> Provided records
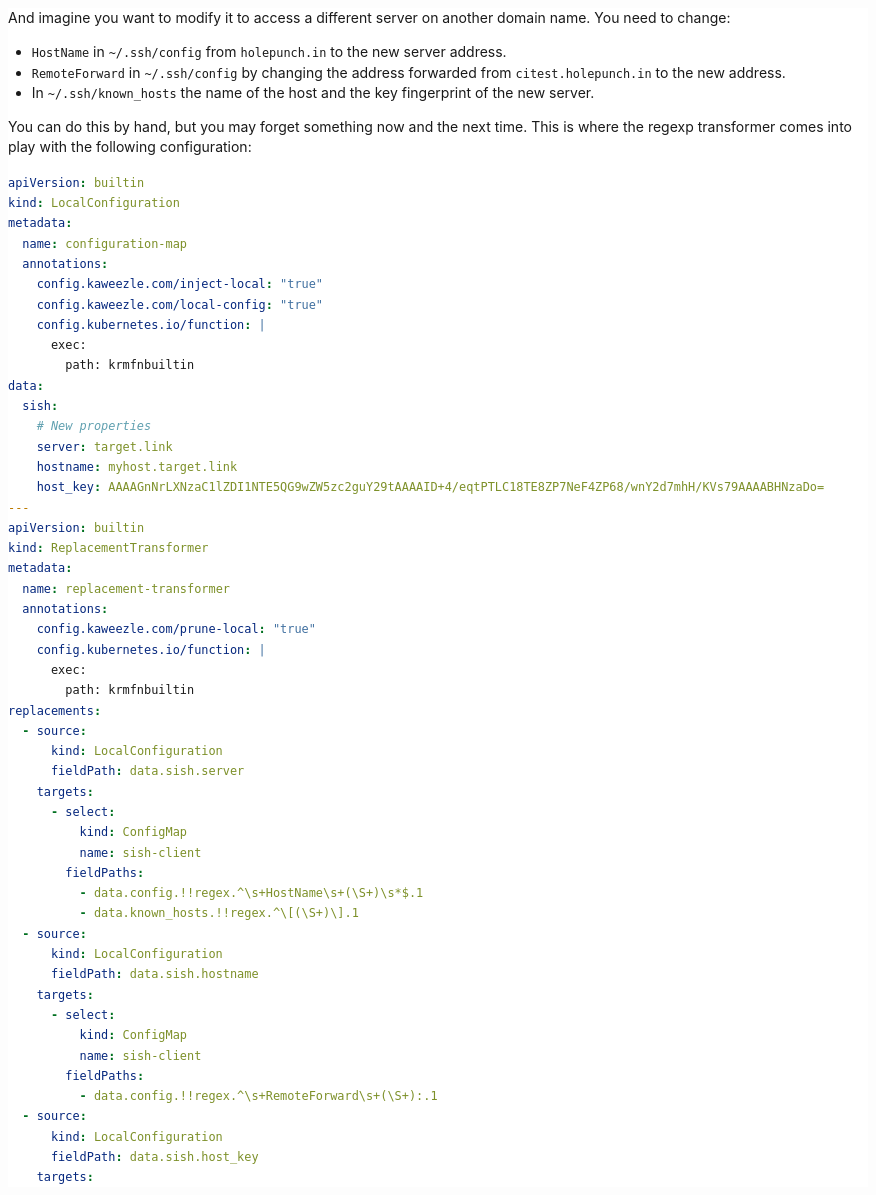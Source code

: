 And imagine you want to modify it to access a different server on another domain
name. You need to change:

- `HostName` in `~/.ssh/config` from `holepunch.in` to the new server address.
- `RemoteForward` in `~/.ssh/config` by changing the address forwarded from
  `citest.holepunch.in` to the new address.
- In `~/.ssh/known_hosts` the name of the host and the key fingerprint of the
  new server.

You can do this by hand, but you may forget something now and the next time.
This is where the regexp transformer comes into play with the following
configuration:

```yaml
apiVersion: builtin
kind: LocalConfiguration
metadata:
  name: configuration-map
  annotations:
    config.kaweezle.com/inject-local: "true"
    config.kaweezle.com/local-config: "true"
    config.kubernetes.io/function: |
      exec:
        path: krmfnbuiltin
data:
  sish:
    # New properties
    server: target.link
    hostname: myhost.target.link
    host_key: AAAAGnNrLXNzaC1lZDI1NTE5QG9wZW5zc2guY29tAAAAID+4/eqtPTLC18TE8ZP7NeF4ZP68/wnY2d7mhH/KVs79AAAABHNzaDo=
---
apiVersion: builtin
kind: ReplacementTransformer
metadata:
  name: replacement-transformer
  annotations:
    config.kaweezle.com/prune-local: "true"
    config.kubernetes.io/function: |
      exec:
        path: krmfnbuiltin
replacements:
  - source:
      kind: LocalConfiguration
      fieldPath: data.sish.server
    targets:
      - select:
          kind: ConfigMap
          name: sish-client
        fieldPaths:
          - data.config.!!regex.^\s+HostName\s+(\S+)\s*$.1
          - data.known_hosts.!!regex.^\[(\S+)\].1
  - source:
      kind: LocalConfiguration
      fieldPath: data.sish.hostname
    targets:
      - select:
          kind: ConfigMap
          name: sish-client
        fieldPaths:
          - data.config.!!regex.^\s+RemoteForward\s+(\S+):.1
  - source:
      kind: LocalConfiguration
      fieldPath: data.sish.host_key
    targets:
```

[KRM Functions]: https://github.com/kubernetes-sigs/kustomize/blob/master/cmd/config/docs/api-conventions/functions-spec.md
[kpt]: https://kpt.dev/guides/rationale
[functions tutorial]: https://github.com/kubernetes-sigs/kustomize/blob/master/cmd/config/docs/tutorials/function-basics.md
[knot8]: https://knot8.io/
[replacements kustomize documentation]: https://kubectl.docs.kubernetes.io/references/kustomize/kustomization/replacements/
[sops]: https://github.com/mozilla/sops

> Task item
Exactly the lines from the top of the entries through the line with "new server address.", inclusive, must be given again, with every picture omitted.

> Exercise solution
Source code

: And imagine you want to modify it to access a different server on another domain
name. You need to change:

- `HostName` in `~/.ssh/config` from `holepunch.in` to the new server address.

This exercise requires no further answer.